In [8]:
import numpy as np
import torch
import os

from decision_transformer.models.decision_transformer import DecisionTransformer
from qoe_to_go import QoE_predictor_model
import matplotlib.pyplot as plt

import envs.fixed_env_vmaf as env_test
from utils.data_loader import get_throughput_char, get_qoe2go_estimation

M_IN_K = 1000.

load QoE2Go prediction models

In [9]:
device_id = 'cuda:0'
device = torch.device(device_id if torch.cuda.is_available() else "cpu")
q2go_model = QoE_predictor_model().to(device)

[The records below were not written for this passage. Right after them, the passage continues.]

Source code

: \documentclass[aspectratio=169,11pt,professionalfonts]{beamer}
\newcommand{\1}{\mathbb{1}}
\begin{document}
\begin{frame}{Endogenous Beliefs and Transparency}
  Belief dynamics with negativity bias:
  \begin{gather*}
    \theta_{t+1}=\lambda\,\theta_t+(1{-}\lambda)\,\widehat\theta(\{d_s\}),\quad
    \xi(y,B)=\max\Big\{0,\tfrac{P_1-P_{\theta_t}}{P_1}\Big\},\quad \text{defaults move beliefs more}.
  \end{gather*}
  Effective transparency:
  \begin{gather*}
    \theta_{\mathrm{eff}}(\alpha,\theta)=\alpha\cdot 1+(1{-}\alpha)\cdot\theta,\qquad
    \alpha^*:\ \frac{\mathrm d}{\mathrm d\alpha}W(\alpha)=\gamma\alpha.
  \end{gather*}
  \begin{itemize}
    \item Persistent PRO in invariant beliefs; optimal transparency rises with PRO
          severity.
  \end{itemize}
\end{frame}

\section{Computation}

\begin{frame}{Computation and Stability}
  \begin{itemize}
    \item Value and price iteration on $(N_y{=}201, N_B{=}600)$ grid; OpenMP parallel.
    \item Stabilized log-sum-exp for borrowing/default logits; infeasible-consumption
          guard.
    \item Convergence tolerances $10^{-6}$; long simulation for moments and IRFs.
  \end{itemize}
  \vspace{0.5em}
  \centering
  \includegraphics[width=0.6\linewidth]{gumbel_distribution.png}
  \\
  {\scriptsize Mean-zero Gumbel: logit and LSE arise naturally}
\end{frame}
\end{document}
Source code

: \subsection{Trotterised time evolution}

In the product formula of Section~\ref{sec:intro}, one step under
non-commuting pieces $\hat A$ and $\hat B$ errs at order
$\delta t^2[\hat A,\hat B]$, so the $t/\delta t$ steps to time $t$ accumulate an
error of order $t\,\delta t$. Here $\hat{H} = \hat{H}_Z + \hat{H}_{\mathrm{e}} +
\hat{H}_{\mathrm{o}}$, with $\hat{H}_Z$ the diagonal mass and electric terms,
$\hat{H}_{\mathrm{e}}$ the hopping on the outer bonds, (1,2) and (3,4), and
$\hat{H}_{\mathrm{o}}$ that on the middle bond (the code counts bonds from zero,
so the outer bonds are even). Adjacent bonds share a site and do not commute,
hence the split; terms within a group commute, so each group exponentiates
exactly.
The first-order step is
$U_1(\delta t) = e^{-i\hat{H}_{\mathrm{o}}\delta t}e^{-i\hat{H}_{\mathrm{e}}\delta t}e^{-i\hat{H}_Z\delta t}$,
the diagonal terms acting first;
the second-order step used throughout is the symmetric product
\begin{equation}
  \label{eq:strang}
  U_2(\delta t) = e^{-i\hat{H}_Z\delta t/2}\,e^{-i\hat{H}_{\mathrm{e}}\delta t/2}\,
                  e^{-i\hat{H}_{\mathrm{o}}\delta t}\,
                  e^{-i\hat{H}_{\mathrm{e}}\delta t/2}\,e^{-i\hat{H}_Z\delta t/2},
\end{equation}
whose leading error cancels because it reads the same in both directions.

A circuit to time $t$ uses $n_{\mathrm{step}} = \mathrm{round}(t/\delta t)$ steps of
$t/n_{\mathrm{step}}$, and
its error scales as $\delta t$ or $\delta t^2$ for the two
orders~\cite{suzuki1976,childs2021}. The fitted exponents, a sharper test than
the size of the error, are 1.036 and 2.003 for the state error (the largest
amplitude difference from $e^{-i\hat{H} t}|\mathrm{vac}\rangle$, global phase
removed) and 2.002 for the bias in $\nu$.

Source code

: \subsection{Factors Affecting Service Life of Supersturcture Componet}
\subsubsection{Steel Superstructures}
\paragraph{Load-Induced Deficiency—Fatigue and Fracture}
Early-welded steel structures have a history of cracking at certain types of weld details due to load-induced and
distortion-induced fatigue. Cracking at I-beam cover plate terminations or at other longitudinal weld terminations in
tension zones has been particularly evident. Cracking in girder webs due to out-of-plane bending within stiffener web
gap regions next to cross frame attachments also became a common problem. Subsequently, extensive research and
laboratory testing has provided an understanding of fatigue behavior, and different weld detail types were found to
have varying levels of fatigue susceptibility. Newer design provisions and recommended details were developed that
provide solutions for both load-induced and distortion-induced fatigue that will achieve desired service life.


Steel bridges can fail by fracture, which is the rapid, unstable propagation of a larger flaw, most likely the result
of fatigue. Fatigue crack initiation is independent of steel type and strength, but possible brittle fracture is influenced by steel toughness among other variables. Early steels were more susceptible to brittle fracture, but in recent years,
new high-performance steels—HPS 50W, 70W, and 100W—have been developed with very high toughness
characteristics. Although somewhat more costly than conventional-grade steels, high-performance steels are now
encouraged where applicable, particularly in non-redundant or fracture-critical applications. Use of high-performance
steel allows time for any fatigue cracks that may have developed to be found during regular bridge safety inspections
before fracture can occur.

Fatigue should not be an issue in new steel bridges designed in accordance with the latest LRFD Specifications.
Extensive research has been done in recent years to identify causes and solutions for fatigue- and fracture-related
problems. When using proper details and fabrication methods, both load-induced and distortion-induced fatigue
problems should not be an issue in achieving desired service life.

model_checkpoint_path = "./checkpoints/q2go/Q2GO_predictor.pt"
q2go_model.load_state_dict(torch.load(model_checkpoint_path))
q2go_model.eval()

QoE_predictor_model(
  (QoE_predictor_model): Sequential(
    (0): Linear(in_features=4, out_features=128, bias=True)
    (1): LeakyReLU(negative_slope=0.01)
    (2): Linear(in_features=128, out_features=32, bias=True)
    (3): LeakyReLU(negative_slope=0.01)
    (4): Linear(in_features=32, out_features=1, bias=True)
  )
)

load environment of abr (vmaf version)

In [10]:
test_traces = '../test_traces/'
log_save_dir = './results_valid/'
if not os.path.exists(log_save_dir):
    os.mkdir(log_save_dir)
log_path_ini = log_save_dir + 'log_test_karmar' 

video_size_file = '../video_size/ori/video_size_' #video = 'origin'
video_vmaf_file = './video_vmaf/chunk_vmaf'
from utils import load_trace
all_cooked_time, all_cooked_bw, all_file_names = load_trace.load_trace(test_traces)
test_env = env_test.Environment(all_cooked_time=all_cooked_time,
                                all_cooked_bw=all_cooked_bw, 
                                all_file_names = all_file_names, 
                                video_size_file = video_size_file, 
                                video_psnr_file= video_vmaf_file
                                )

S_INFO = 7 # 
S_LEN = 8 # maximum length of states 
C_LEN = 0 # content length 
S_DIM = 16
VIDEO_BIT_RATE = [300,750,1200,1850,2850,4300]  # kbps
TOTAL_CHUNK_NUM = 49
QUALITY_PENALTY = 0.8469011 #dB
REBUF_PENALTY = 28.79591348
SMOOTH_PENALTY_P = -0.29797156
SMOOTH_PENALTY_N = 1.06099887
test_env.set_env_info(S_INFO, S_LEN, C_LEN, TOTAL_CHUNK_NUM, VIDEO_BIT_RATE, \
                    QUALITY_PENALTY, REBUF_PENALTY, \
                    SMOOTH_PENALTY_P, SMOOTH_PENALTY_N)

load dt model

In [11]:
# load model    
dt_model_checkpoint_path = "./checkpoints/dt/dt_model.pt"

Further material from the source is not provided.